Some kids in Winnipeg are going to be playing hockey with a stick once used by Jets' captain Blake Wheeler.

True North teamed up with Red River College to provide eighteen game-used sticks to the Winnipeg Aboriginal Sport Achievement Centre, which runs a learn-to-skate program.

The sticks had been damaged or broken, and were repaired by students in RRC's Aerospace Manufacturing Program as part of their cirriculum.

RRC president and CEO Paul Vogt says the sticks were repaired using the same techniques the school teaches to deal with composites in the aircraft industry. He says some of the sticks were broken right in half, and though he wouldn't go so far as to call them better-than-new now, he says you can't even tell where the breaks happened.
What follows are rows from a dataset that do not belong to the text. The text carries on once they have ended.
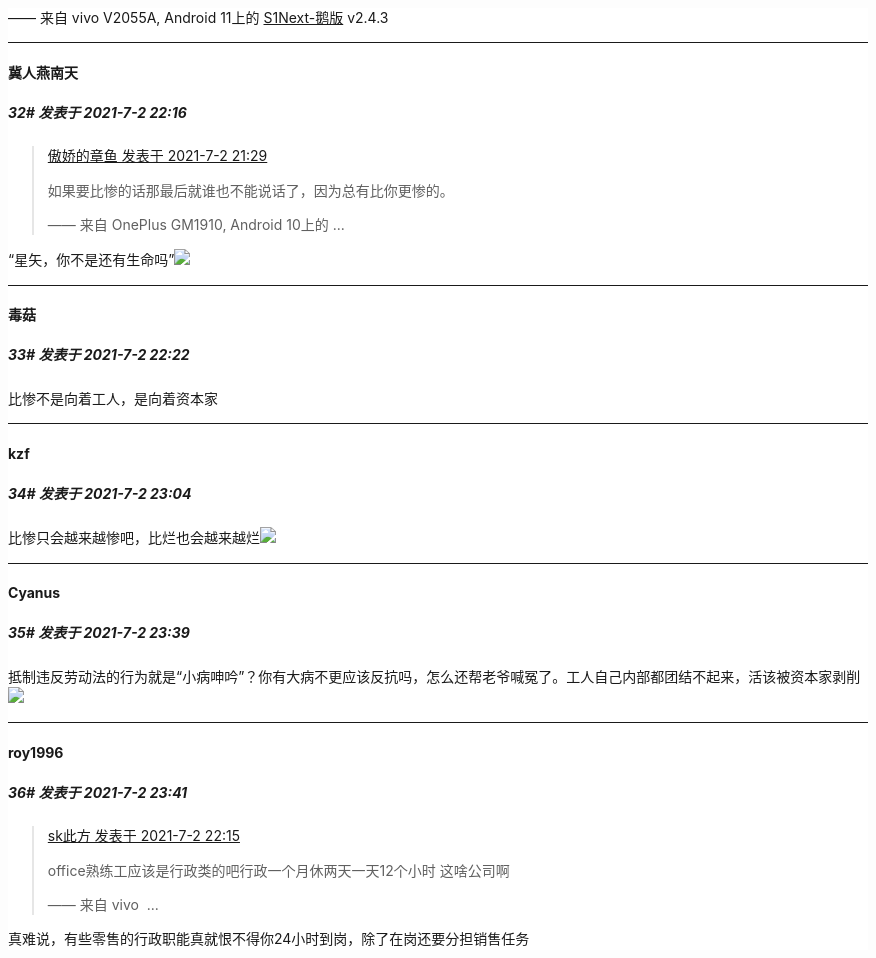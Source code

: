 —— 来自 vivo V2055A, Android 11上的 [S1Next-鹅版](https://github.com/ykrank/S1-Next/releases) v2.4.3


*****

####  冀人燕南天  
##### 32#       发表于 2021-7-2 22:16


<blockquote><a href="httphttps://bbs.saraba1st.com/2b/forum.php?mod=redirect&amp;goto=findpost&amp;pid=51820805&amp;ptid=2013246" target="_blank">傲娇的章鱼 发表于 2021-7-2 21:29</a>

如果要比惨的话那最后就谁也不能说话了，因为总有比你更惨的。


—— 来自 OnePlus GM1910, Android 10上的 ...</blockquote>
“星矢，你不是还有生命吗”<img src="https://static.saraba1st.com/image/smiley/face2017/067.png" referrerpolicy="no-referrer">


*****

####  毒菇  
##### 33#       发表于 2021-7-2 22:22


比惨不是向着工人，是向着资本家


*****

####  kzf  
##### 34#       发表于 2021-7-2 23:04


比惨只会越来越惨吧，比烂也会越来越烂<img src="https://static.saraba1st.com/image/smiley/face2017/018.png" referrerpolicy="no-referrer">


*****

####  Cyanus  
##### 35#       发表于 2021-7-2 23:39


抵制违反劳动法的行为就是“小病呻吟”？你有大病不更应该反抗吗，怎么还帮老爷喊冤了。工人自己内部都团结不起来，活该被资本家剥削<img src="https://static.saraba1st.com/image/smiley/face2017/067.png" referrerpolicy="no-referrer">


*****

####  roy1996  
##### 36#       发表于 2021-7-2 23:41


<blockquote><a href="httphttps://bbs.saraba1st.com/2b/forum.php?mod=redirect&amp;goto=findpost&amp;pid=51821394&amp;ptid=2013246" target="_blank">sk此方 发表于 2021-7-2 22:15</a>

office熟练工应该是行政类的吧行政一个月休两天一天12个小时 这啥公司啊


—— 来自 vivo  ...</blockquote>
真难说，有些零售的行政职能真就恨不得你24小时到岗，除了在岗还要分担销售任务
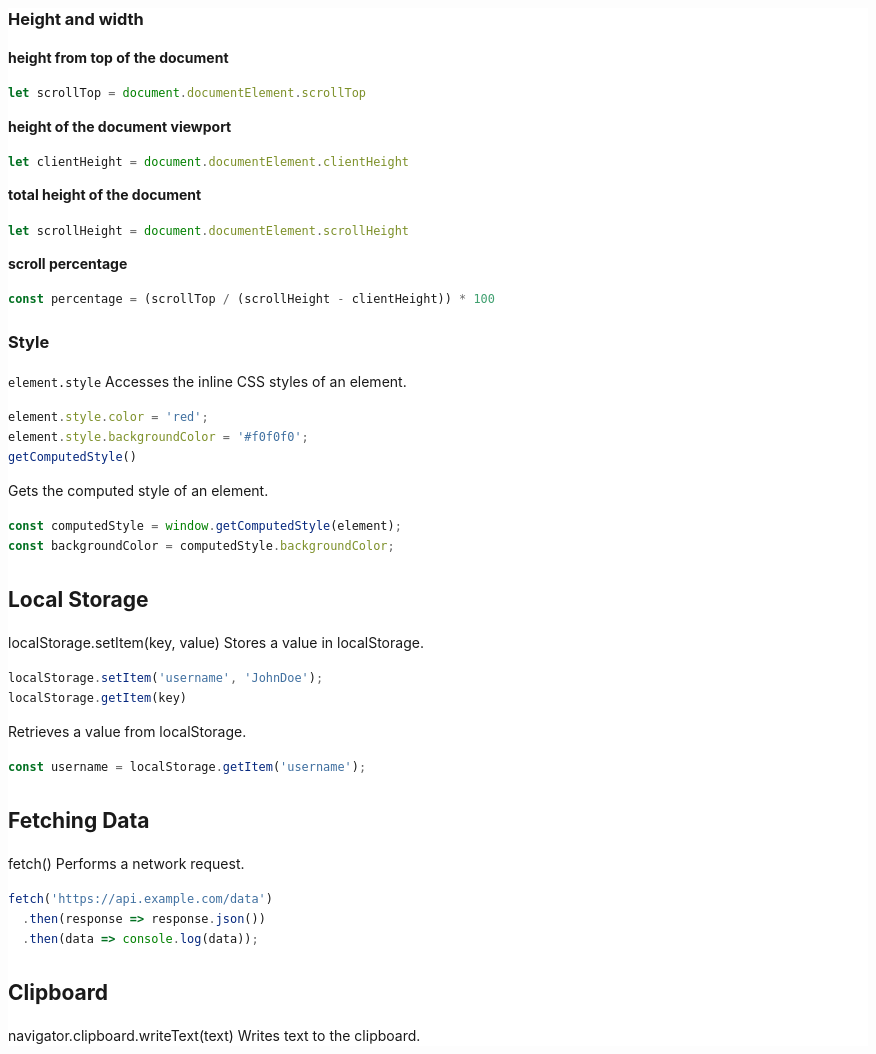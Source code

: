 ### Height and width

**height from top of the document**
```javascript
let scrollTop = document.documentElement.scrollTop
```
**height of the document viewport**
```javascript
let clientHeight = document.documentElement.clientHeight
```
**total height of the document**
```javascript
let scrollHeight = document.documentElement.scrollHeight
```
**scroll percentage**
```javascript
const percentage = (scrollTop / (scrollHeight - clientHeight)) * 100
```

### Style  
`element.style`
Accesses the inline CSS styles of an element.

```javascript
element.style.color = 'red';
element.style.backgroundColor = '#f0f0f0';
getComputedStyle()
```
Gets the computed style of an element.

```javascript
const computedStyle = window.getComputedStyle(element);
const backgroundColor = computedStyle.backgroundColor;
```
## Local Storage
localStorage.setItem(key, value)
Stores a value in localStorage.

```javascript
localStorage.setItem('username', 'JohnDoe');
localStorage.getItem(key)
```
Retrieves a value from localStorage.

```javascript
const username = localStorage.getItem('username');
```
## Fetching Data
fetch()
Performs a network request.

```javascript
fetch('https://api.example.com/data')
  .then(response => response.json())
  .then(data => console.log(data));
  ```
## Clipboard
navigator.clipboard.writeText(text)
Writes text to the clipboard.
"When Byfuglien breaks a stick it's not a pretty sight," says Vogt.

Kevin Chief, who founded WASAC in 1999, says the gift sends a couple messages to the kids.
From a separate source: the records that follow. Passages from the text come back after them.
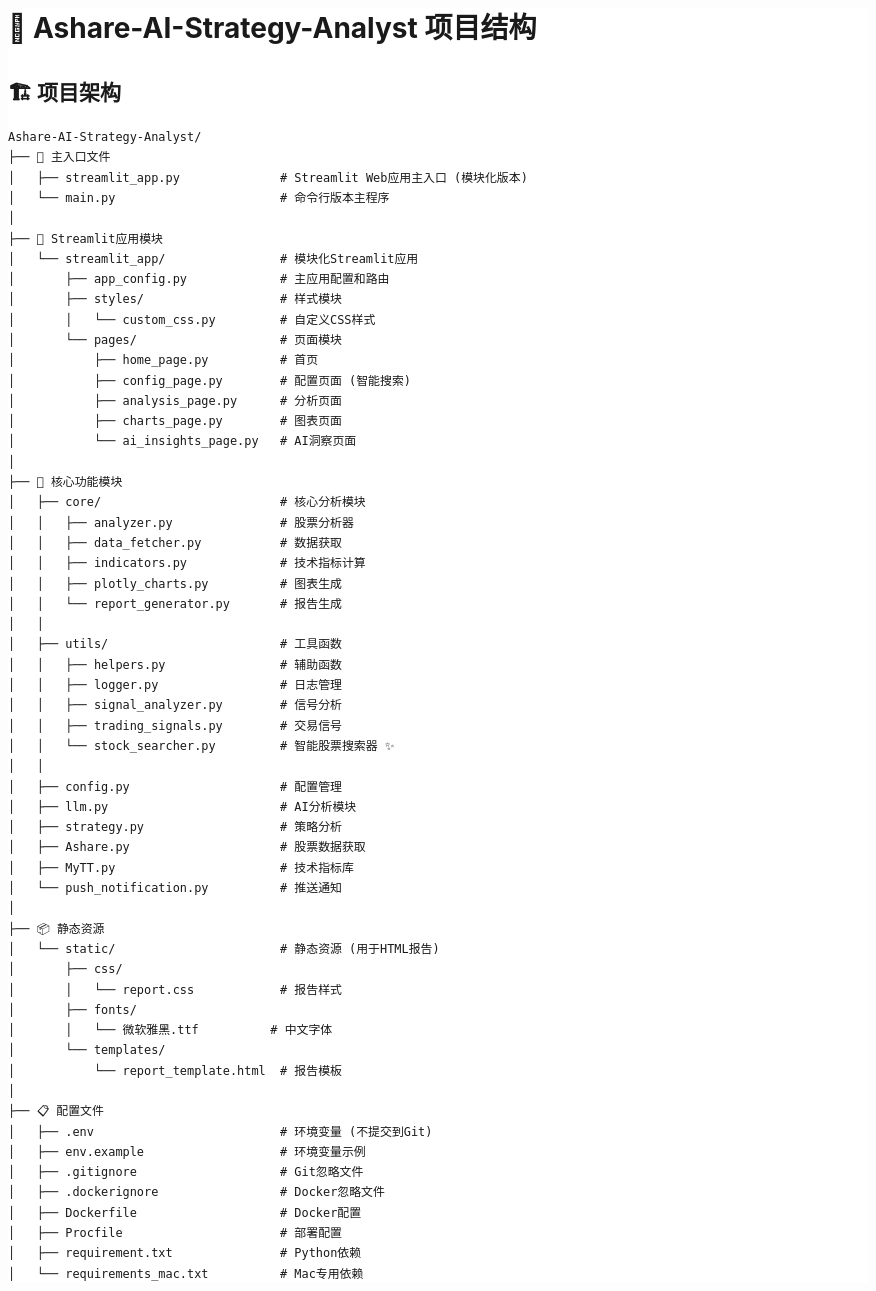 # 📁 Ashare-AI-Strategy-Analyst 项目结构

## 🏗️ 项目架构

```
Ashare-AI-Strategy-Analyst/
├── 📄 主入口文件
│   ├── streamlit_app.py              # Streamlit Web应用主入口 (模块化版本)
│   └── main.py                       # 命令行版本主程序
│
├── 🎨 Streamlit应用模块
│   └── streamlit_app/                # 模块化Streamlit应用
│       ├── app_config.py             # 主应用配置和路由
│       ├── styles/                   # 样式模块
│       │   └── custom_css.py         # 自定义CSS样式
│       └── pages/                    # 页面模块
│           ├── home_page.py          # 首页
│           ├── config_page.py        # 配置页面 (智能搜索)
│           ├── analysis_page.py      # 分析页面
│           ├── charts_page.py        # 图表页面
│           └── ai_insights_page.py   # AI洞察页面
│
├── 🔧 核心功能模块
│   ├── core/                         # 核心分析模块
│   │   ├── analyzer.py               # 股票分析器
│   │   ├── data_fetcher.py           # 数据获取
│   │   ├── indicators.py             # 技术指标计算
│   │   ├── plotly_charts.py          # 图表生成
│   │   └── report_generator.py       # 报告生成
│   │
│   ├── utils/                        # 工具函数
│   │   ├── helpers.py                # 辅助函数
│   │   ├── logger.py                 # 日志管理
│   │   ├── signal_analyzer.py        # 信号分析
│   │   ├── trading_signals.py        # 交易信号
│   │   └── stock_searcher.py         # 智能股票搜索器 ✨
│   │
│   ├── config.py                     # 配置管理
│   ├── llm.py                        # AI分析模块
│   ├── strategy.py                   # 策略分析
│   ├── Ashare.py                     # 股票数据获取
│   ├── MyTT.py                       # 技术指标库
│   └── push_notification.py          # 推送通知
│
├── 📦 静态资源
│   └── static/                       # 静态资源 (用于HTML报告)
│       ├── css/
│       │   └── report.css            # 报告样式
│       ├── fonts/
│       │   └── 微软雅黑.ttf          # 中文字体
│       └── templates/
│           └── report_template.html  # 报告模板
│
├── 📋 配置文件
│   ├── .env                          # 环境变量 (不提交到Git)
│   ├── env.example                   # 环境变量示例
│   ├── .gitignore                    # Git忽略文件
│   ├── .dockerignore                 # Docker忽略文件
│   ├── Dockerfile                    # Docker配置
│   ├── Procfile                      # 部署配置
│   ├── requirement.txt               # Python依赖
│   └── requirements_mac.txt          # Mac专用依赖
```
"By the college taking time to take something as significant as some of these sticks, you know, repairing them, gifting them over here, it not only sends a strong message that they want them to have a lot of fun and get involved in a lot of activities in our neighbourhood, but more importantly it sends even a stronger message that anyone should be able to have access and be able to go to college," says Chief.

Kiana Beaudry has been working at the WASAC camp for five years. She says the gift is huge for the kids.
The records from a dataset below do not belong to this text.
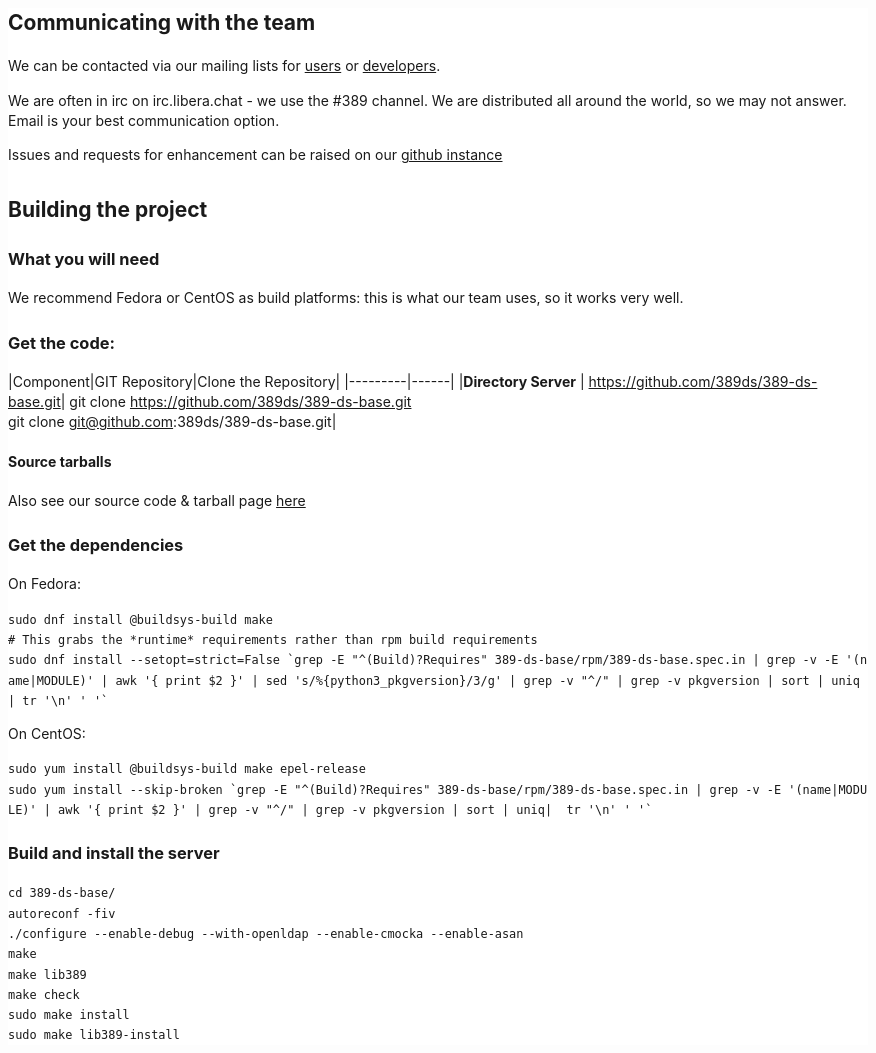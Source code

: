 Communicating with the team
---------------------------

We can be contacted via our mailing lists for [users](https://lists.fedoraproject.org/admin/lists/389-users.lists.fedoraproject.org/) or [developers](https://lists.fedoraproject.org/admin/lists/389-devel.lists.fedoraproject.org/).

We are often in irc on irc.libera.chat - we use the #389 channel. We are distributed all around the world, so we may not answer. Email is your best communication option.

Issues and requests for enhancement can be raised on our [github instance](https://github.com/389ds/389-ds-base/)


Building the project
--------------------

### What you will need

We recommend Fedora or CentOS as build platforms: this is what our team uses, so it works very well.

### Get the code:

|Component|GIT Repository|Clone the Repository|
|---------|------|
|**Directory Server** | <https://github.com/389ds/389-ds-base.git>| git clone https://github.com/389ds/389-ds-base.git<br>git clone git@github.com:389ds/389-ds-base.git|

#### Source tarballs

Also see our source code & tarball page [here](development/source.html)

### Get the dependencies

On Fedora:

    sudo dnf install @buildsys-build make
    # This grabs the *runtime* requirements rather than rpm build requirements
    sudo dnf install --setopt=strict=False `grep -E "^(Build)?Requires" 389-ds-base/rpm/389-ds-base.spec.in | grep -v -E '(name|MODULE)' | awk '{ print $2 }' | sed 's/%{python3_pkgversion}/3/g' | grep -v "^/" | grep -v pkgversion | sort | uniq | tr '\n' ' '`

On CentOS:

    sudo yum install @buildsys-build make epel-release
    sudo yum install --skip-broken `grep -E "^(Build)?Requires" 389-ds-base/rpm/389-ds-base.spec.in | grep -v -E '(name|MODULE)' | awk '{ print $2 }' | grep -v "^/" | grep -v pkgversion | sort | uniq|  tr '\n' ' '`

### Build and install the server

    cd 389-ds-base/
    autoreconf -fiv
    ./configure --enable-debug --with-openldap --enable-cmocka --enable-asan
    make
    make lib389
    make check
    sudo make install
    sudo make lib389-install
"The kids are very excited to be able to have them and to hold them and to be able to use them for their upcoming programs. They're very excited, very stoked for it," she says.

The camp held an indoor ball hockey game yesterday as part of the celebration. Afterwards, the sticks were presented, and the kids gave dreamcatchers in return. The sticks are labelled with the names of the players who used them, and outside, while press spoke to Chief and Vogt, the kids started looking for their favourite players. They found names like Wheeler, Lowry, Copp, and Byfuglien, to list a few.

"I think it will be something memorable for me... These hockey sticks, I will keep them safe, they will be with me," says young Maleyk Bighorn.